I am playing with simply removing the as.integer() call right now using a fork of the repository, and it appears to work fine, obviously you will want a more rigorous solution. I am still checking a larger dataset now.

As far as I can tell, at least for my application using normalize_heights, the next step is here:

https://github.com/r-lidar/lidR/blob/09a878bca524122a19fc40d7c76db5780236dcaa/R/utils_raster.R#L94-L121

where cells is the vector if indices attained previously.
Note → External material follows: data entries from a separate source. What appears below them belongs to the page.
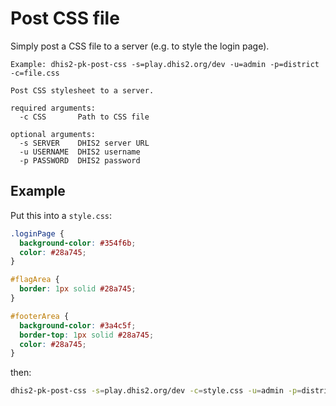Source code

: Post CSS file
=============

Simply post a CSS file to a server (e.g. to style the login page).

```
Example: dhis2-pk-post-css -s=play.dhis2.org/dev -u=admin -p=district -c=file.css

Post CSS stylesheet to a server.

required arguments:
  -c CSS       Path to CSS file

optional arguments:
  -s SERVER    DHIS2 server URL
  -u USERNAME  DHIS2 username
  -p PASSWORD  DHIS2 password
```

Example
-------

Put this into a `style.css`:

```css
.loginPage {
  background-color: #354f6b;
  color: #28a745;
}

#flagArea {
  border: 1px solid #28a745;
}

#footerArea {
  background-color: #3a4c5f;
  border-top: 1px solid #28a745;
  color: #28a745;
}
```

then:

```bash
dhis2-pk-post-css -s=play.dhis2.org/dev -c=style.css -u=admin -p=district
```
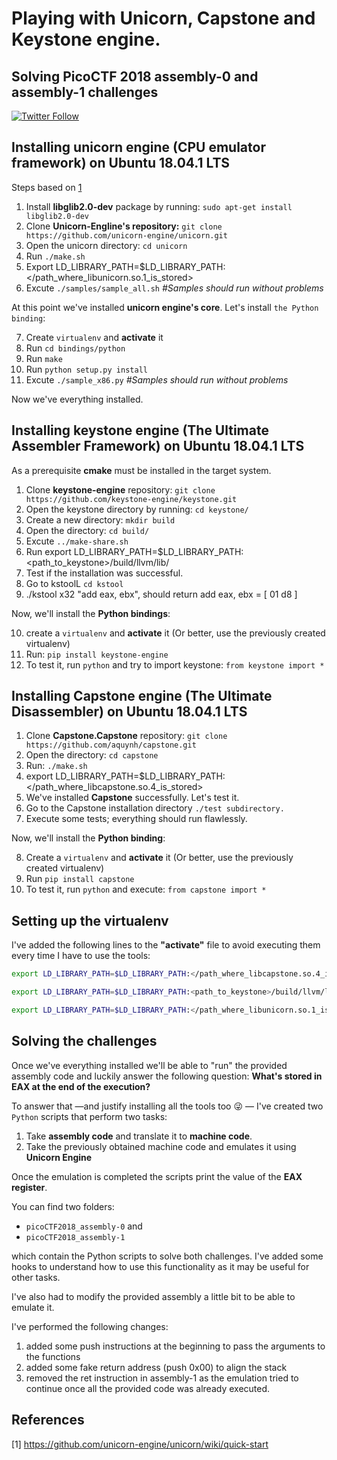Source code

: # Playing with Unicorn, Capstone and Keystone engine.  
## Solving **PicoCTF 2018** assembly-0 and assembly-1 challenges
   


[![Twitter Follow](https://img.shields.io/twitter/follow/nahueldsanchez_?color=1DA1F2&logo=twitter&style=for-the-badge)](https://twitter.com/nahueldsanchez_?s=20) 

## Installing unicorn engine (CPU emulator framework) on Ubuntu 18.04.1 LTS

Steps based on [1](##references)

1) Install **libglib2.0-dev** package by running:  `sudo apt-get install libglib2.0-dev`
2) Clone **Unicorn-Engline's repository:** `git clone https://github.com/unicorn-engine/unicorn.git`
3) Open the unicorn directory: `cd unicorn`
4) Run `./make.sh`
5) Export LD_LIBRARY_PATH=$LD_LIBRARY_PATH: </path_where_libunicorn.so.1_is_stored>
6) Excute `./samples/sample_all.sh` _#Samples should run without problems_

At this point we've installed **unicorn engine's core**. Let's install `the Python binding`:

7) Create `virtualenv` and **activate** it
8) Run `cd bindings/python`
9) Run `make`
10) Run `python setup.py install`
11) Excute `./sample_x86.py` _#Samples should run without problems_


Now we've everything installed.

## Installing **keystone engine** (The Ultimate Assembler Framework) on Ubuntu 18.04.1 LTS

As a prerequisite **cmake** must be installed in the target system.

1) Clone **keystone-engine** repository: `git clone https://github.com/keystone-engine/keystone.git`
2) Open the keystone directory by running: `cd keystone/`
3) Create a new directory: `mkdir build`
4) Open the directory: `cd build/`
5) Excute `../make-share.sh`
6) Run export LD_LIBRARY_PATH=$LD_LIBRARY_PATH:<path_to_keystone>/build/llvm/lib/
7) Test if the installation was successful. 
8) Go to kstoolL `cd kstool`
9) ./kstool x32 "add eax, ebx", should return add eax, ebx = [ 01 d8 ]

Now, we'll install the **Python bindings**:

10) create a `virtualenv` and **activate** it (Or better, use the previously created virtualenv)
11) Run: `pip install keystone-engine`
12) To test it, run `python` and try to import keystone: `from keystone import *`


## Installing **Capstone engine** (The Ultimate Disassembler) on Ubuntu 18.04.1 LTS

1) Clone **Capstone.Capstone** repository: `git clone https://github.com/aquynh/capstone.git`
2) Open the directory: `cd capstone`
3) Run: `./make.sh`
4) export LD_LIBRARY_PATH=$LD_LIBRARY_PATH:</path_where_libcapstone.so.4_is_stored>
5) We've installed **Capstone** successfully. Let's test it.
6) Go to the Capstone installation directory `./test subdirectory.`
7) Execute some tests; everything should run flawlessly.

Now, we'll install the **Python binding**:

8) Create a `virtualenv` and **activate** it (Or better, use the previously created virtualenv)
9) Run `pip install capstone`
10) To test it, run `python` and execute: `from capstone import *`

## Setting up the virtualenv

I've added the following lines to the **"activate"** file to avoid executing them every time I have to use the tools:

```bash
export LD_LIBRARY_PATH=$LD_LIBRARY_PATH:</path_where_libcapstone.so.4_is_stored>

export LD_LIBRARY_PATH=$LD_LIBRARY_PATH:<path_to_keystone>/build/llvm/lib/

export LD_LIBRARY_PATH=$LD_LIBRARY_PATH:</path_where_libunicorn.so.1_is_stored>
```

## Solving the challenges

Once we've everything installed we'll be able to "run" the provided assembly code and luckily answer the following question: **What's stored in EAX at the end of the execution?**

To answer that —and justify installing all the tools too :stuck_out_tongue_winking_eye: — I've created two `Python` scripts that perform two tasks:

1) Take **assembly code** and translate it to **machine code**.
2) Take the previously obtained machine code and emulates it using **Unicorn Engine**

Once the emulation is completed the scripts print the value of the **EAX register**.

You can find two folders:
+  `picoCTF2018_assembly-0` and  
+ `picoCTF2018_assembly-1`  

which contain the Python scripts to solve both challenges. I've added some hooks
to understand how to use this functionality as it may be useful for other tasks.

I've also had to modify the provided assembly a little bit to be able to emulate it.

I've performed the following changes:
1) added some push instructions at the beginning to pass the arguments to the functions
2) added some fake return address (push 0x00) to align the stack
3) removed the ret instruction in assembly-1 as the emulation tried to continue once all the provided code was already executed.


## References

[1] https://github.com/unicorn-engine/unicorn/wiki/quick-start
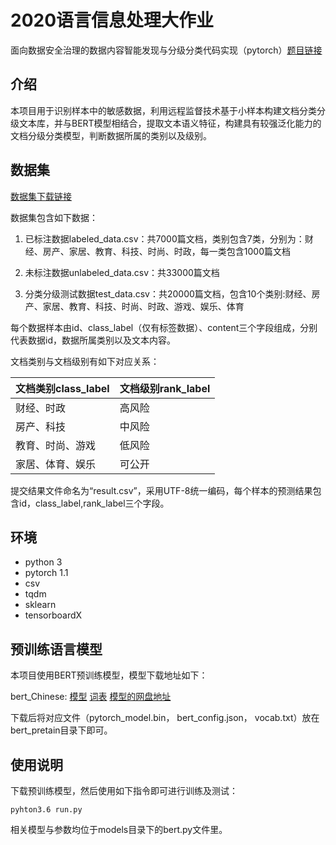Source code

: # 2020语言信息处理大作业
面向数据安全治理的数据内容智能发现与分级分类代码实现（pytorch）[题目链接](https://www.datafountain.cn/competitions/471)

## 介绍
本项目用于识别样本中的敏感数据，利用远程监督技术基于小样本构建文档分类分级文本库，并与BERT模型相结合，提取文本语义特征，构建具有较强泛化能力的文档分级分类模型，判断数据所属的类别以及级别。



## 数据集
[数据集下载链接](https://www.datafountain.cn/competitions/471/datasets)

数据集包含如下数据：

1. 已标注数据labeled_data.csv：共7000篇文档，类别包含7类，分别为：财经、房产、家居、教育、科技、时尚、时政，每一类包含1000篇文档

2. 未标注数据unlabeled_data.csv：共33000篇文档

3. 分类分级测试数据test_data.csv：共20000篇文档，包含10个类别:财经、房产、家居、教育、科技、时尚、时政、游戏、娱乐、体育


每个数据样本由id、class_label（仅有标签数据）、content三个字段组成，分别代表数据id，数据所属类别以及文本内容。

文档类别与文档级别有如下对应关系：

|文档类别class_label  |文档级别rank_label|
|  ----  | ----  |
|财经、时政	|高风险|
|房产、科技	|中风险|
|教育、时尚、游戏|	低风险|
|家居、体育、娱乐|	可公开|


提交结果文件命名为“result.csv”，采用UTF-8统一编码，每个样本的预测结果包含id，class_label,rank_label三个字段。

## 环境
- python 3
- pytorch 1.1
- csv
- tqdm
- sklearn
- tensorboardX


## 预训练语言模型
本项目使用BERT预训练模型，模型下载地址如下：

bert_Chinese: [模型](https://s3.amazonaws.com/models.huggingface.co/bert/bert-base-chinese.tar.gz)
[词表]( https://s3.amazonaws.com/models.huggingface.co/bert/bert-base-chinese-vocab.txt)
[模型的网盘地址](https://pan.baidu.com/s/1qSAD5gwClq7xlgzl_4W3Pw)

下载后将对应文件（pytorch_model.bin，
bert_config.json，
vocab.txt）放在bert_pretain目录下即可。

## 使用说明
下载预训练模型，然后使用如下指令即可进行训练及测试：

```pyhton3.6 run.py```

相关模型与参数均位于models目录下的bert.py文件里。

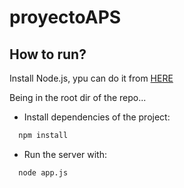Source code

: # proyectoAPS

## How to run?

Install Node.js, ypu can do it from [HERE](https://nodejs.org/es)


Being in the root dir of the repo...

- Install dependencies of the project:

```bash
  npm install
```

- Run the server with:

```bash
  node app.js
```

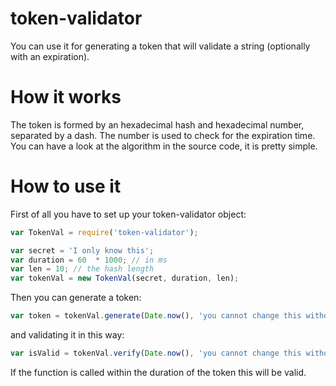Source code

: token-validator
===============
You can use it for generating a token that will validate a string (optionally with an expiration).

How it works
============
The token is formed by an hexadecimal hash and hexadecimal number, separated by a dash.
The number is used to check for the expiration time.
You can have a look at the algorithm in the source code, it is pretty simple.

How to use it
=============
First of all you have to set up your token-validator object:
```js
var TokenVal = require('token-validator');

var secret = 'I only know this';
var duration = 60  * 1000; // in ms
var len = 10; // the hash length
var tokenVal = new TokenVal(secret, duration, len);
```
Then you can generate a token:
```js
var token = tokenVal.generate(Date.now(), 'you cannot change this without invalidating the token');
```
and validating it in this way:
```js
var isValid = tokenVal.verify(Date.now(), 'you cannot change this without invalidating the token', token);
```
If the function is called within the duration of the token this will be valid.
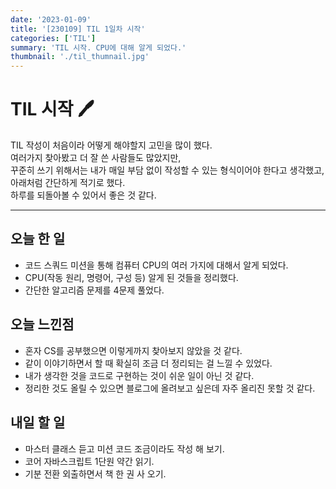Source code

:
 ```yaml
---
date: '2023-01-09'
title: '[230109] TIL 1일차 시작'
categories: ['TIL']
summary: 'TIL 시작. CPU에 대해 알게 되었다.'
thumbnail: './til_thumnail.jpg'
---
```


# TIL 시작 🖊️

TIL 작성이 처음이라 어떻게 해야할지 고민을 많이 했다.
</br>
여러가지 찾아봤고 더 잘 쓴 사람들도 많았지만,
</br>
꾸준히 쓰기 위해서는 내가 매일 부담 없이 작성할 수 있는 형식이어야 한다고 생각했고, 아래처럼 간단하게 적기로 했다.
</br>
하루를 되돌아볼 수 있어서 좋은 것 같다.

---

## 오늘 한 일

- 코드 스쿼드 미션을 통해 컴퓨터 CPU의 여러 가지에 대해서 알게 되었다.
- CPU(작동 원리, 명령어, 구성 등) 알게 된 것들을 정리했다.
- 간단한 알고리즘 문제를 4문제 풀었다.

## 오늘 느낀점

- 혼자 CS를 공부했으면 이렇게까지 찾아보지 않았을 것 같다.
- 같이 이야기하면서 할 때 확실히 조금 더 정리되는 걸 느낄 수 있었다.
- 내가 생각한 것을 코드로 구현하는 것이 쉬운 일이 아닌 것 같다.
- 정리한 것도 올릴 수 있으면 블로그에 올려보고 싶은데 자주 올리진 못할 것 같다.

## 내일 할 일

- 마스터 클래스 듣고 미션 코드 조금이라도 작성 해 보기.
- 코어 자바스크립트 1단원 약간 읽기.
- 기분 전환 외출하면서 책 한 권 사 오기.
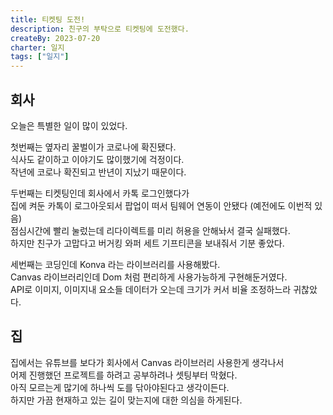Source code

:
 ```yaml
---
title: 티켓팅 도전!
description: 친구의 부탁으로 티켓팅에 도전했다.
createBy: 2023-07-20
charter: 일지
tags: ["일지"]
---
```


## 회사

오늘은 특별한 일이 많이 있었다.

첫번째는 옆자리 꿀벌이가 코로나에 확진됐다.            
식사도 같이하고 이야기도 많이했기에 걱정이다.          
작년에 코로나 확진되고 반년이 지났기 때문이다.                      

두번째는 티켓팅인데 회사에서 카톡 로그인했다가            
집에 켜둔 카톡이 로그아웃되서 팝업이 떠서 팀웨어 연동이 안됐다 (예전에도 이번적 있음)               
점심시간에 빨리 눌렀는데 리다이렉트를 미리 허용을 안해놔서 결국 실패했다.           
하지만 친구가 고맙다고 버거킹 와퍼 세트 기프티콘을 보내줘서 기분 좋았다.       

세번째는 코딩인데 Konva 라는 라이브러리를 사용해봤다.              
Canvas 라이브러리인데 Dom 처럼 편리하게 사용가능하게 구현해둔거였다.                
API로 이미지, 이미지내 요소들 데이터가 오는데 크기가 커서 비율 조정하느라 귀찮았다.          

## 집

집에서는 유튜브를 보다가 회사에서 Canvas 라이브러리 사용한게 생각나서             
어제 진행했던 프로젝트를 하려고 공부하려나 셋팅부터 막혔다.                  
아직 모르는게 많기에 하나씩 도를 닦아야된다고 생각이든다.            
하지만 가끔 현재하고 있는 길이 맞는지에 대한 의심을 하게된다.         





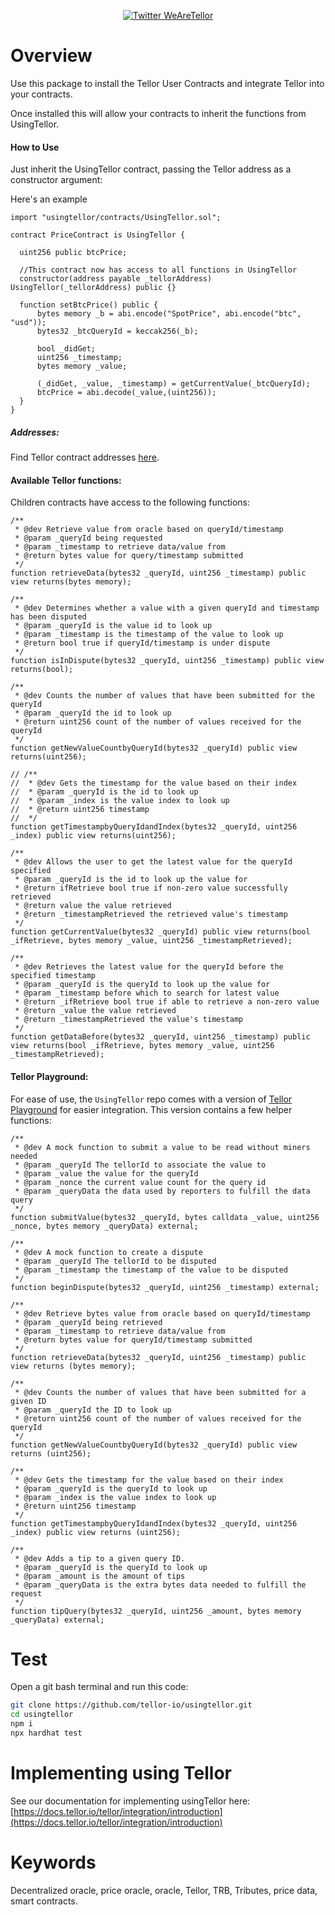 <p align="center">
  <a href='https://twitter.com/WeAreTellor'>
    <img src= 'https://img.shields.io/twitter/url/http/shields.io.svg?style=social' alt='Twitter WeAreTellor' />
  </a>
</p>


# Overview

Use this package to install the Tellor User Contracts and integrate Tellor into your contracts.

Once installed this will allow your contracts to inherit the functions from UsingTellor.

#### How to Use
Just inherit the UsingTellor contract, passing the Tellor address as a constructor argument:

Here's an example
```solidity
import "usingtellor/contracts/UsingTellor.sol";

contract PriceContract is UsingTellor {

  uint256 public btcPrice;

  //This contract now has access to all functions in UsingTellor
  constructor(address payable _tellorAddress) UsingTellor(_tellorAddress) public {}

  function setBtcPrice() public {
      bytes memory _b = abi.encode("SpotPrice", abi.encode("btc", "usd"));
      bytes32 _btcQueryId = keccak256(_b);

      bool _didGet;
      uint256 _timestamp;
      bytes memory _value;

      (_didGet, _value, _timestamp) = getCurrentValue(_btcQueryId);
      btcPrice = abi.decode(_value,(uint256));
  }
}
```
##### Addresses:

Find Tellor contract addresses [here](https://docs.tellor.io/tellor/integration/reference).


#### Available Tellor functions:

Children contracts have access to the following functions:

```solidity
/**
 * @dev Retrieve value from oracle based on queryId/timestamp
 * @param _queryId being requested
 * @param _timestamp to retrieve data/value from
 * @return bytes value for query/timestamp submitted
 */
function retrieveData(bytes32 _queryId, uint256 _timestamp) public view returns(bytes memory);

/**
 * @dev Determines whether a value with a given queryId and timestamp has been disputed
 * @param _queryId is the value id to look up
 * @param _timestamp is the timestamp of the value to look up
 * @return bool true if queryId/timestamp is under dispute
 */
function isInDispute(bytes32 _queryId, uint256 _timestamp) public view returns(bool);

/**
 * @dev Counts the number of values that have been submitted for the queryId
 * @param _queryId the id to look up
 * @return uint256 count of the number of values received for the queryId
 */
function getNewValueCountbyQueryId(bytes32 _queryId) public view returns(uint256);

// /**
//  * @dev Gets the timestamp for the value based on their index
//  * @param _queryId is the id to look up
//  * @param _index is the value index to look up
//  * @return uint256 timestamp
//  */
function getTimestampbyQueryIdandIndex(bytes32 _queryId, uint256 _index) public view returns(uint256);

/**
 * @dev Allows the user to get the latest value for the queryId specified
 * @param _queryId is the id to look up the value for
 * @return ifRetrieve bool true if non-zero value successfully retrieved
 * @return value the value retrieved
 * @return _timestampRetrieved the retrieved value's timestamp
 */
function getCurrentValue(bytes32 _queryId) public view returns(bool _ifRetrieve, bytes memory _value, uint256 _timestampRetrieved);

/**
 * @dev Retrieves the latest value for the queryId before the specified timestamp
 * @param _queryId is the queryId to look up the value for
 * @param _timestamp before which to search for latest value
 * @return _ifRetrieve bool true if able to retrieve a non-zero value
 * @return _value the value retrieved
 * @return _timestampRetrieved the value's timestamp
 */
function getDataBefore(bytes32 _queryId, uint256 _timestamp) public view returns(bool _ifRetrieve, bytes memory _value, uint256 _timestampRetrieved);

```


#### Tellor Playground:

For ease of use, the  `UsingTellor`  repo comes with a version of [Tellor Playground](https://github.com/tellor-io/TellorPlayground) for easier integration. This version contains a few helper functions:

```solidity
/**
 * @dev A mock function to submit a value to be read without miners needed
 * @param _queryId The tellorId to associate the value to
 * @param _value the value for the queryId
 * @param _nonce the current value count for the query id
 * @param _queryData the data used by reporters to fulfill the data query
 */
function submitValue(bytes32 _queryId, bytes calldata _value, uint256 _nonce, bytes memory _queryData) external;

/**
 * @dev A mock function to create a dispute
 * @param _queryId The tellorId to be disputed
 * @param _timestamp the timestamp of the value to be disputed
 */
function beginDispute(bytes32 _queryId, uint256 _timestamp) external;

/**
 * @dev Retrieve bytes value from oracle based on queryId/timestamp
 * @param _queryId being retrieved
 * @param _timestamp to retrieve data/value from
 * @return bytes value for queryId/timestamp submitted
 */
function retrieveData(bytes32 _queryId, uint256 _timestamp) public view returns (bytes memory);

/**
 * @dev Counts the number of values that have been submitted for a given ID
 * @param _queryId the ID to look up
 * @return uint256 count of the number of values received for the queryId
 */
function getNewValueCountbyQueryId(bytes32 _queryId) public view returns (uint256);

/**
 * @dev Gets the timestamp for the value based on their index
 * @param _queryId is the queryId to look up
 * @param _index is the value index to look up
 * @return uint256 timestamp
 */
function getTimestampbyQueryIdandIndex(bytes32 _queryId, uint256 _index) public view returns (uint256);

/**
 * @dev Adds a tip to a given query ID.
 * @param _queryId is the queryId to look up
 * @param _amount is the amount of tips
 * @param _queryData is the extra bytes data needed to fulfill the request
 */
function tipQuery(bytes32 _queryId, uint256 _amount, bytes memory _queryData) external;
```


# Test
Open a git bash terminal and run this code:

```bash
git clone https://github.com/tellor-io/usingtellor.git
cd usingtellor
npm i
npx hardhat test
```

# Implementing using Tellor
See our documentation for implementing usingTellor here:
[https://docs.tellor.io/tellor/integration/introduction](https://docs.tellor.io/tellor/integration/introduction)

# Keywords

Decentralized oracle, price oracle, oracle, Tellor, TRB, Tributes, price data, smart contracts.
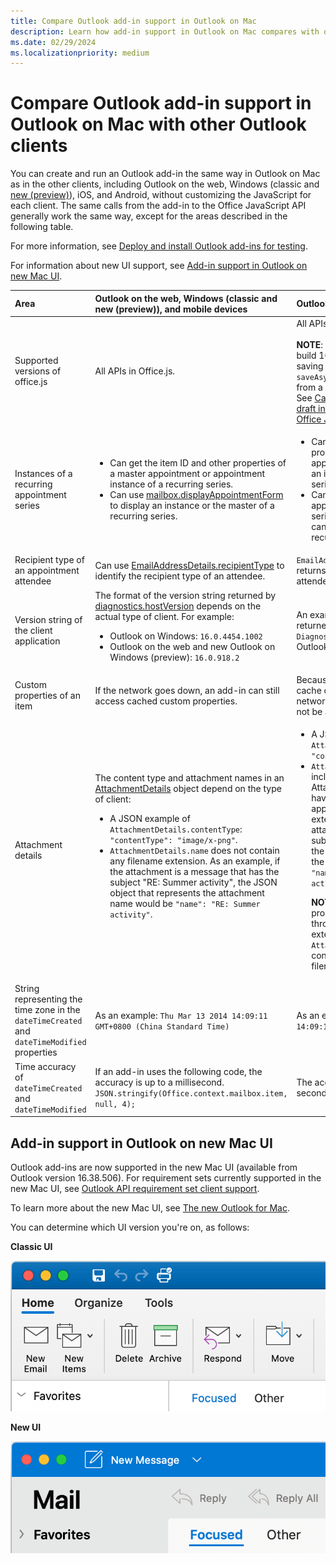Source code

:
 ```yaml
---
title: Compare Outlook add-in support in Outlook on Mac
description: Learn how add-in support in Outlook on Mac compares with other Outlook clients.
ms.date: 02/29/2024
ms.localizationpriority: medium
---
```


# Compare Outlook add-in support in Outlook on Mac with other Outlook clients

You can create and run an Outlook add-in the same way in Outlook on Mac as in the other clients, including Outlook on the web, Windows (classic and [new (preview)](https://support.microsoft.com/office/656bb8d9-5a60-49b2-a98b-ba7822bc7627)), iOS, and Android, without customizing the JavaScript for each client. The same calls from the add-in to the Office JavaScript API generally work the same way, except for the areas described in the following table.

For more information, see [Deploy and install Outlook add-ins for testing](testing-and-tips.md).

For information about new UI support, see [Add-in support in Outlook on new Mac UI](#add-in-support-in-outlook-on-new-mac-ui).

| Area | Outlook on the web, Windows (classic and new (preview)), and mobile devices | Outlook on Mac |
|:-----|:-----|:-----|
| Supported versions of office.js| All APIs in Office.js. | All APIs in Office.js.<br><br>**NOTE**: In Outlook on Mac, only build 16.35.308 or later supports saving a meeting. Otherwise, the `saveAsync` method fails when called from a meeting in compose mode. See [Cannot save a meeting as a draft in Outlook for Mac by using Office JS API](https://support.microsoft.com/help/4505745) for a workaround. |
| Instances of a recurring appointment series | <ul><li>Can get the item ID and other properties of a master appointment or appointment instance of a recurring series.</li><li>Can use [mailbox.displayAppointmentForm](/javascript/api/requirement-sets/outlook/preview-requirement-set/office.context.mailbox#methods) to display an instance or the master of a recurring series.</li></ul> | <ul><li>Can get the item ID and other properties of the master appointment, but not those of an instance of a recurring series.</li><li>Can display the master appointment of a recurring series. Without the item ID, cannot display an instance of a recurring series.</li></ul> |
| Recipient type of an appointment attendee | Can use [EmailAddressDetails.recipientType](/javascript/api/outlook/office.emailaddressdetails#outlook-office-emailaddressdetails-recipienttype-member) to identify the recipient type of an attendee. | `EmailAddressDetails.recipientType` returns `undefined` for appointment attendees. |
| Version string of the client application | The format of the version string returned by [diagnostics.hostVersion](/javascript/api/outlook/office.diagnostics#outlook-office-diagnostics-hostversion-member) depends on the actual type of client. For example:<ul><li>Outlook on Windows: `16.0.4454.1002`</li><li>Outlook on the web and new Outlook on Windows (preview): `16.0.918.2`</li></ul> |An example of the version string returned by `Diagnostics.hostVersion` on Outlook on Mac: `16.0 (140325)` |
| Custom properties of an item | If the network goes down, an add-in can still access cached custom properties. | Because Outlook on Mac does not cache custom properties, if the network goes down, add-ins would not be able to access them. |
| Attachment details | The content type and attachment names in an [AttachmentDetails](/javascript/api/outlook/office.attachmentdetails) object depend on the type of client:<ul><li>A JSON example of `AttachmentDetails.contentType`: `"contentType": "image/x-png"`. </li><li>`AttachmentDetails.name` does not contain any filename extension. As an example, if the attachment is a message that has the subject "RE: Summer activity", the JSON object that represents the attachment name would be `"name": "RE: Summer activity"`.</li></ul> | <ul><li>A JSON example of `AttachmentDetails.contentType`: `"contentType" "image/png"`</li><li>`AttachmentDetails.name` always includes a filename extension. Attachments that are mail items have a .eml extension, and appointments have a .ics extension. As an example, if an attachment is an email with the subject "RE: Summer activity", the JSON object that represents the attachment name would be `"name": "RE: Summer activity.eml"`.<p>**NOTE**: If a file is programmatically attached (e.g through an add-in) without an extension then the `AttachmentDetails.name`  will not contain the extension as part of filename.</p></li></ul> |
| String representing the time zone in the `dateTimeCreated` and `dateTimeModified` properties |As an example: `Thu Mar 13 2014 14:09:11 GMT+0800 (China Standard Time)` | As an example: `Thu Mar 13 2014 14:09:11 GMT+0800 (CST)` |
| Time accuracy of `dateTimeCreated` and `dateTimeModified` | If an add-in uses the following code, the accuracy is up to a millisecond.<br/>`JSON.stringify(Office.context.mailbox.item, null, 4);`| The accuracy is up to only a second. |

## Add-in support in Outlook on new Mac UI

Outlook add-ins are now supported in the new Mac UI (available from Outlook version 16.38.506). For requirement sets currently supported in the new Mac UI, see [Outlook API requirement set client support](/javascript/api/requirement-sets/outlook/outlook-api-requirement-sets#outlook-client-support).

To learn more about the new Mac UI, see [The new Outlook for Mac](https://support.microsoft.com/office/6283be54-e74d-434e-babb-b70cefc77439).

You can determine which UI version you're on, as follows:

**Classic UI**

![Classic UI on Mac.](../images/outlook-on-mac-classic.png)

**New UI**

![New UI on Mac.](../images/outlook-on-mac-new.png)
Drilling down, the terra::crop implementation ultimately goes here:

https://github.com/rspatial/terra/blob/e5458c22fc97a51bb73523ac8c971e975cda0afa/R/extract_single.R#L138-L155

I think the operable part here is rowColFromCell, which you can see the typing for here in the header file here:

https://github.com/rspatial/terra/blob/e5458c22fc97a51bb73523ac8c971e975cda0afa/src/spatRaster.h#L426

and appears to take a double. I can't speak to the other methods (e.g., raster::extract).

I wonder if it is sufficient to check if it is a whole number? And even then, terra::crop rounds the indices initially to the nearest whole number.

Up to you! I mostly wanted to stick this here in case anyone else runs into the same problem.